Each of us belongs to some group -- a church, a union or a fraternal organization, or even a book club -- that can make a difference. It is those groups that can pool resources and then reach out to their counterparts in the stricken states and ask, "What can we do?" Schools, Girl Scout troops, Rotary clubs -- this is the time for every community group to step forward to lend a helping hand. We need it.
This is an enraging pair of paragraphs. While praising the President and urging the rest of us to pull together behind him, she actually has the gall to remind UNIONS to do their share. Donna, I remember the aftermath -- the immediate aftermath -- of 9/11. I'm talking minutes and hours after the Towers collapsed. Who was marching straight into the debris, having dropped everything they were doing to help? UNION IRONWORKERS -- with the skills to cut through all of that steel and concrete to find survivors. They did it for free.

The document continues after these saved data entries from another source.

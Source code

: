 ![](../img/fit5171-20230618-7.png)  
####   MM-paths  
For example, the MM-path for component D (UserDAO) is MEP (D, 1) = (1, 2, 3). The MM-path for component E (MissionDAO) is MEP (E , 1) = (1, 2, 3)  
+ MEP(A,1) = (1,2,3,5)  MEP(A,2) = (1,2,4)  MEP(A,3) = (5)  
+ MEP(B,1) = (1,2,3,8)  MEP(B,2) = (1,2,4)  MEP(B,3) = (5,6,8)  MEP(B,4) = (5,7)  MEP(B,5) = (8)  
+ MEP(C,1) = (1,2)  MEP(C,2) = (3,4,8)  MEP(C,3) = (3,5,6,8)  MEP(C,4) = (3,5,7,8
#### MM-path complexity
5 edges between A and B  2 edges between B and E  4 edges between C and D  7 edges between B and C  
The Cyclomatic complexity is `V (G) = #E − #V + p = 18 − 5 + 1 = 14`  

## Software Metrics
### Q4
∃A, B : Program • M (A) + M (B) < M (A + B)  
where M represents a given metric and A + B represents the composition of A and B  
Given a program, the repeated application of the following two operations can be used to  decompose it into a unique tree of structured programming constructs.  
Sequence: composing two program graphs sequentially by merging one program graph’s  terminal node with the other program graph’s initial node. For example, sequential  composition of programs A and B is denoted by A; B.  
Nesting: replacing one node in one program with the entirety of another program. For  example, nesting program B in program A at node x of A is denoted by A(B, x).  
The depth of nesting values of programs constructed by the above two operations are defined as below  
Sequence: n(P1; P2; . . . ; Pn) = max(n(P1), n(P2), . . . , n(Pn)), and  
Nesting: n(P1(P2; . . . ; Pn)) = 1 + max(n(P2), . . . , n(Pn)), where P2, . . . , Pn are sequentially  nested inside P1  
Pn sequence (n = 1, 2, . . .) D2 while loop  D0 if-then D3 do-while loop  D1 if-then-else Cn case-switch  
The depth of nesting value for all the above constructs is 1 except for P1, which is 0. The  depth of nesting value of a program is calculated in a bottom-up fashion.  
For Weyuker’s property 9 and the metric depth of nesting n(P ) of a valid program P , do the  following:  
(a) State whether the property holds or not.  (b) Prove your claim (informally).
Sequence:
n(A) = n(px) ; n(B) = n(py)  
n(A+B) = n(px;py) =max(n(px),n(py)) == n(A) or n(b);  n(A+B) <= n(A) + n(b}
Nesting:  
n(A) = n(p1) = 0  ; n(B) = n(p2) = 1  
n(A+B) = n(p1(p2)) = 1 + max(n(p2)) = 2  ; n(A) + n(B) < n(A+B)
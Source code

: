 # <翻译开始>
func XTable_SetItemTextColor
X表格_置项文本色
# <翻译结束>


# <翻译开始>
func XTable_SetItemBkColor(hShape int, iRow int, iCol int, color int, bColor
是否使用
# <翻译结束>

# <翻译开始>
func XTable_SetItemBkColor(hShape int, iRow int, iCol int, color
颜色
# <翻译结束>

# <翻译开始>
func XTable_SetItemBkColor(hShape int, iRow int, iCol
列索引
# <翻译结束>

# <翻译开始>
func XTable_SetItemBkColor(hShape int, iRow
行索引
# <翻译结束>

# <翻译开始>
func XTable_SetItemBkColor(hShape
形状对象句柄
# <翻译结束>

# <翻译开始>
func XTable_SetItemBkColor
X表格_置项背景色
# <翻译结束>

They were pulling together.
Since then, the Bush Administration has heaped one injury after another onto unions -- taking away collective bargaining rights of DHS employees, graduate students, and disabled workers, cutting overtime requirements, and so on.
Union workers and the unions themselves have been on the scene in the Gulf Coast volunteering their time and labor and resources to help save people and get them help. They ARE "stepping forward," Donna.
And while unions have been stepping forward to help with relief efforts, what's the first thing Bush does in the aftermath of Katrina? He suspends Davis-Bacon prevailing wage requirements -- to cut workers' wages in the Gulf Coast, put union contractors out of business in the Gulf Coast, and enrich non-union contractors. All at a time when these people have lost everything. (For good measure, the Bush Administration has also waived affirmative action requirements for federal supply and service contracts -- and is threatening to suspend prevailing wage rates for service contracts.)
So, Donna, don't lecture the labor movement about pulling together. We already have. Hearing pleas from Bush to pull together and get behind him and his plan to enrich contractors is bad enough. Hearing Donna Brazile praise Bush and urge unions to do their part, when they already are and when Bush is doing his level-headed, Norquist-inspired best to crush them in the process, crosses all lines of decency.
Donna Brazile should be ashamed of herself.
Why does she continue to work for the Democratic Party? Maybe she could go join the workers of the Gulf Coast who ARE pulling together, but now, thanks to the President, will be earning substandard, non-living wages as they work in toxic muck without proper protective gear. While they will be making these sacrifices, Donna has earned her next invite to a Karl Rove cocktail hour.